» TASK
Number of lines with the string "included" in the entries below: report it, and nothing besides.

(Plain-text document sources)
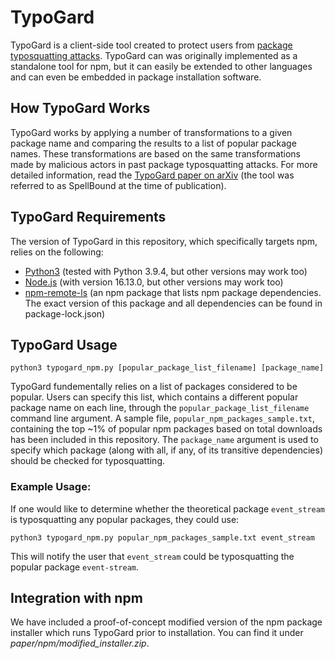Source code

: # TypoGard
TypoGard is a client-side tool created to protect users from [package typosquatting attacks](https://snyk.io/blog/typosquatting-attacks/). TypoGard can was originally implemented as a standalone tool for npm, but it can easily be extended to other languages and can even be embedded in package installation software.

## How TypoGard Works
TypoGard works by applying a number of transformations to a given package name and comparing the results to a list of popular package names. These transformations are based on the same transformations made by malicious actors in past package typosquatting attacks. For more detailed information, read the [TypoGard paper on arXiv](https://arxiv.org/abs/2003.03471) (the tool was referred to as SpellBound at the time of publication).

## TypoGard Requirements
The version of TypoGard in this repository, which specifically targets npm, relies on the following:
* [Python3](https://www.python.org/downloads/) (tested with Python 3.9.4, but other versions may work too)
* [Node.js](https://nodejs.org/en/) (with version 16.13.0, but other versions may work too)
* [npm-remote-ls](https://www.npmjs.com/package/npm-remote-ls) (an npm package that lists npm package dependencies. The exact version of this package and all dependencies can be found in package-lock.json)

## TypoGard Usage

`python3 typogard_npm.py [popular_package_list_filename] [package_name]`

TypoGard fundementally relies on a list of packages considered to be popular. Users can specify this list, which contains a different popular package name on each line, through the `popular_package_list_filename` command line argument. A sample file, `popular_npm_packages_sample.txt`, containing the top ~1% of popular npm packages based on total downloads has been included in this repository.
The `package_name` argument is used to specify which package (along with all, if any, of its transitive dependencies) should be checked for typosquatting.

### Example Usage:

If one would like to determine whether the theoretical package `event_stream` is typosquatting any popular packages, they could use:

`python3 typogard_npm.py popular_npm_packages_sample.txt event_stream`

This will notify the user that `event_stream` could be typosquatting the popular package `event-stream`.

## Integration with npm

We have included a proof-of-concept modified version of the npm package installer which runs TypoGard prior to installation. You can find it under _paper/npm/modified_installer.zip_.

» THE ANSWER
2